Behind the renovated street
The main axis has its souvenir stalls and its rose-cake vendors, but the town's real texture is one lane back. Purple-clay workshops (紫陶, zǐtáo) throw and burnish pots the colour of dried plums, carving calligraphy into the wet body and inlaying it in pale slip before the kiln darkens everything. Jianshui purple pottery is counted among China's four famous clays, and a courtyard near Beizhengjie still belongs to a family that has fired it for generations; a plain tea jar starts around fifty yuan, a carved and signed piece runs into the hundreds.

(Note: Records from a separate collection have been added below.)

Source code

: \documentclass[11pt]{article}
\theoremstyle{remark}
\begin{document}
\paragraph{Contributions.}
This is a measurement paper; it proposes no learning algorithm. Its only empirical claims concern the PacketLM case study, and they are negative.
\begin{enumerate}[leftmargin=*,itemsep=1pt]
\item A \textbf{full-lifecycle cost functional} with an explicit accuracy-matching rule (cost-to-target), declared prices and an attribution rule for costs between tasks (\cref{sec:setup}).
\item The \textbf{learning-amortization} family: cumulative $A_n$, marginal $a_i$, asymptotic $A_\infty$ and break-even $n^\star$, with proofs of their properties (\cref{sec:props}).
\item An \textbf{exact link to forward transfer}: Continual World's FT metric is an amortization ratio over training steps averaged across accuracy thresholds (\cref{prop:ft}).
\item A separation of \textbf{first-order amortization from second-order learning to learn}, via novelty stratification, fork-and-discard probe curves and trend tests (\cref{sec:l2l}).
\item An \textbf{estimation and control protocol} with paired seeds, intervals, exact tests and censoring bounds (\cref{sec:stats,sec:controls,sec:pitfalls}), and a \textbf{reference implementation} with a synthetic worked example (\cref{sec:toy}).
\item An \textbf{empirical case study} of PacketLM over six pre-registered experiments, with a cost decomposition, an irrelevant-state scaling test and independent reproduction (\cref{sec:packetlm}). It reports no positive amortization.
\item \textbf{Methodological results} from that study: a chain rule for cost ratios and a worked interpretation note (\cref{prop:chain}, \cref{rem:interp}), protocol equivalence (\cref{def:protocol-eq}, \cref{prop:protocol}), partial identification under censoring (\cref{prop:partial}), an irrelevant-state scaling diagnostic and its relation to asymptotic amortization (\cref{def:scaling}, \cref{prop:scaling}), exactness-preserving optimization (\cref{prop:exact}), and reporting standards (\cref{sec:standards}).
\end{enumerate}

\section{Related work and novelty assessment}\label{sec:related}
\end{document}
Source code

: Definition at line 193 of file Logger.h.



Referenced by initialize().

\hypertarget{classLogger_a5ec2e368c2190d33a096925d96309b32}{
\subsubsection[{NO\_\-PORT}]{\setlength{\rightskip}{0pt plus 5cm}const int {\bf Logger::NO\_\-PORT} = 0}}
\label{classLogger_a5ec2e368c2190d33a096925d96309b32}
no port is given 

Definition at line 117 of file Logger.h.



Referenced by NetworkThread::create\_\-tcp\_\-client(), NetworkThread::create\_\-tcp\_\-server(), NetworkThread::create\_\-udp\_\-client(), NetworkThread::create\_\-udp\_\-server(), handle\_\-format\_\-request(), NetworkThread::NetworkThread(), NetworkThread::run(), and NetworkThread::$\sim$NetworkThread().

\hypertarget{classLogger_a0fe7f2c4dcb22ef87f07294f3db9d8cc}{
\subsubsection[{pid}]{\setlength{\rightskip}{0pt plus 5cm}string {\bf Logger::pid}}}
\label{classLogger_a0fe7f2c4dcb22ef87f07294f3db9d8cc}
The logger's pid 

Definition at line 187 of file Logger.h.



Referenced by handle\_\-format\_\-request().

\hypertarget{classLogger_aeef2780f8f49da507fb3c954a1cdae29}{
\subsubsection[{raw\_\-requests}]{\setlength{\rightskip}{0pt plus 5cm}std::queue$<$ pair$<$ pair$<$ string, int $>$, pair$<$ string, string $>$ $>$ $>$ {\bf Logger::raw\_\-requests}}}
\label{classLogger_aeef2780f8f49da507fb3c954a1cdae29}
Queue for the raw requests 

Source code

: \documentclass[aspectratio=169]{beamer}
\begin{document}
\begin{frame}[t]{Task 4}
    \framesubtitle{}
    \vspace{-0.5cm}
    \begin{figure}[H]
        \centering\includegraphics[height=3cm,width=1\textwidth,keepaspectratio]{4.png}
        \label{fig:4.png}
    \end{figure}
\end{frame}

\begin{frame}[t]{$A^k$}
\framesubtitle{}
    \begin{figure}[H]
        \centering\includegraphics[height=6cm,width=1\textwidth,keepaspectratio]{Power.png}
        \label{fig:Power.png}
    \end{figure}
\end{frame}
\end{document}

What that clay and salt money once bought stands intact at the Zhu Family Garden (朱家花园, Zhūjiā Huāyuán), a late-Qing merchant compound of linked courtyards, carved screens, and a reflecting pond, open through the day for about fifty yuan. Two streets east, Chaoyang Gate (朝阳楼, Cháoyáng Lóu) has held the eastern end of the old town since 1389 — older than the Beijing gate tower it is so often compared to — its timber upper storey still bearing the four painted characters that face the sunrise. The Confucius Temple (文庙, Wénmiào), one of the largest outside Qufu, opens onto a wide lake called Xuehai (学海, Xuéhǎi); entry is around sixty yuan and the cypress courtyards stay quiet mid-morning before the tour flags arrive.
Out past the wall
The reason to stay a full day is the little train. A narrow-gauge tourist line runs west from Lin'an Station along the route of the old French-built metre-gauge railway, stopping at the Double Dragon Bridge (双龙桥, Shuānglóng Qiáo) — a seventeen-arch span with three pavilions rising from the paddy — and ending at the Tuanshan (团山, Tuánshān) village of Qing merchant mansions. The round trip costs roughly a hundred yuan and takes most of an afternoon; the carriages are wooden-benched and slow, which is the point. At Tuanshan, a separate entry of about fifty yuan lets you walk the courtyards where indigo-dyeing families still hang cloth to dry.
The renovation stopped at the main street; the town kept living behind it.
Getting there
From Kunming, the fast trains from Kunming South Station reach Jianshui in under three hours for around eighty yuan; the station sits a few kilometres from the old town, and a taxi or the number 4 bus closes the gap. Come in the shoulder months — spring or autumn — when the paddy around the Double Dragon Bridge is either flooded silver or gold, and the midday heat that flattens the summer lanes has eased. Book the little train the night before at the Lin'an Station counter, because the good afternoon departure sells out and the alternative is a long taxi ride to bridges you were meant to reach by rail. Eat the tofu last, after dark, when the corn bowls fill fastest and the cooks stop bothering with the menu they never had.
建水的豆腐用玉米粒计数,吃一块,碗里落一粒。